Assignment
Every line from the first one in the data below through the line holding "As powerful relational" is to be written out exactly, with the pictures omitted.

*** Opening Records supplied ***

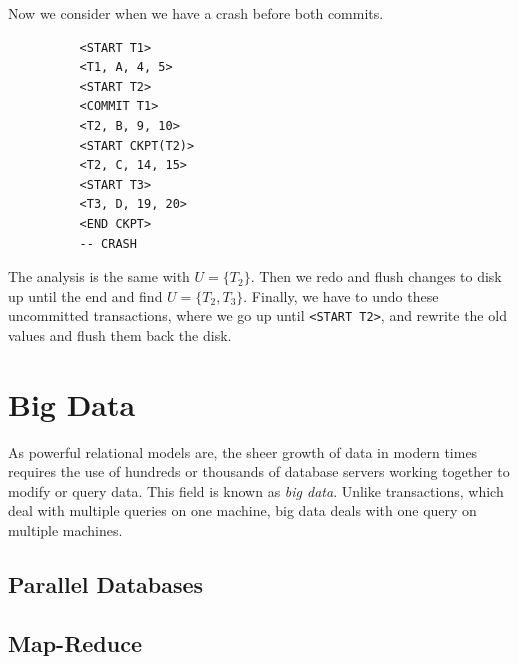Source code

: \documentclass{article}
\begin{document}
      \begin{example}
        Now we consider when we have a crash before both commits. 
        \begin{lstlisting}
          <START T1>
          <T1, A, 4, 5>
          <START T2>
          <COMMIT T1>
          <T2, B, 9, 10>
          <START CKPT(T2)>
          <T2, C, 14, 15>
          <START T3>
          <T3, D, 19, 20>
          <END CKPT>
          -- CRASH
        \end{lstlisting} 
        The analysis is the same with $U = \{T_2\}$. Then we redo and flush changes to disk up until the end and find $U = \{T_2, T_3\}$. Finally, we have to undo these uncommitted transactions, where we go up until \texttt{<START T2>}, and rewrite the old values and flush them back the disk. 
      \end{example}

\section{Big Data} 

  As powerful relational models are, the sheer growth of data in modern times requires the use of hundreds or thousands of database servers working together to modify or query data. This field is known as \textit{big data}. Unlike transactions, which deal with multiple queries on one machine, big data deals with one query on multiple machines. 

  \subsection{Parallel Databases} 

  \subsection{Map-Reduce}
\end{document}
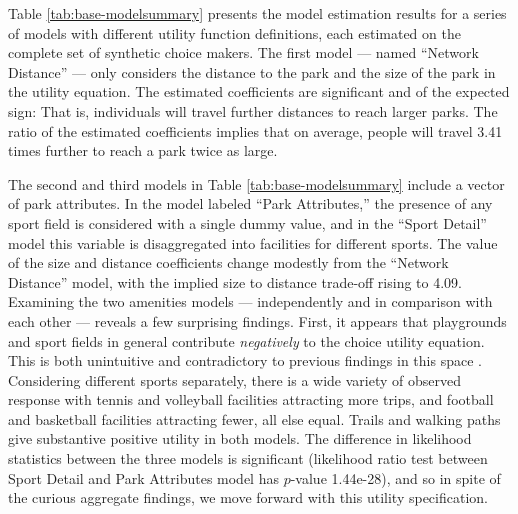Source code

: \documentclass[3p, authoryear, review]{elsarticle} %
\begin{document}
Table \ref{tab:base-modelsummary} presents the model estimation results for a
series of models with different utility function definitions, each estimated on the
complete set of synthetic choice makers. The first model --- named ``Network
Distance'' --- only considers the distance to the park and the size of the park
in the utility equation. The estimated coefficients are significant and of the
expected sign: That is, individuals will travel further distances to reach larger
parks. The ratio of the estimated coefficients implies that on average, people
will travel 3.41 times further to reach a park twice as large.

The second and third models in Table \ref{tab:base-modelsummary} include a
vector of park attributes. In the model labeled ``Park Attributes,'' the presence
of any sport field is considered with a single dummy value, and in the ``Sport
Detail'' model this variable is disaggregated into facilities for different
sports. The value of the size and distance coefficients change modestly from
the ``Network Distance'' model, with the implied size to distance trade-off rising
to 4.09. Examining the two amenities models --- independently and in
comparison with each other --- reveals a few surprising findings. First, it
appears that playgrounds and sport fields in general contribute \emph{negatively} to
the choice utility equation. This is both unintuitive and contradictory to
previous findings in this space \citep[e.g.,][]{Kinnell2006}. Considering different
sports separately, there is a wide variety of observed response with tennis and
volleyball facilities attracting more trips, and football and basketball
facilities attracting fewer, all else equal. Trails and walking paths give
substantive positive utility in both models. The difference in likelihood statistics
between the three models is significant (likelihood ratio test between Sport Detail
and Park Attributes model has \(p\)-value 1.44e-28), and so in spite of the
curious aggregate findings, we move forward with this utility specification.
\end{document}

*** Closing Records supplied ***

Response to this task
Source code

: \documentclass{article}
\begin{document}
      \begin{example}
        Now we consider when we have a crash before both commits. 
        \begin{lstlisting}
          <START T1>
          <T1, A, 4, 5>
          <START T2>
          <COMMIT T1>
          <T2, B, 9, 10>
          <START CKPT(T2)>
          <T2, C, 14, 15>
          <START T3>
          <T3, D, 19, 20>
          <END CKPT>
          -- CRASH
        \end{lstlisting} 
        The analysis is the same with $U = \{T_2\}$. Then we redo and flush changes to disk up until the end and find $U = \{T_2, T_3\}$. Finally, we have to undo these uncommitted transactions, where we go up until \texttt{<START T2>}, and rewrite the old values and flush them back the disk. 
      \end{example}

\section{Big Data} 

  As powerful relational models are, the sheer growth of data in modern times requires the use of hundreds or thousands of database servers working together to modify or query data. This field is known as \textit{big data}. Unlike transactions, which deal with multiple queries on one machine, big data deals with one query on multiple machines. 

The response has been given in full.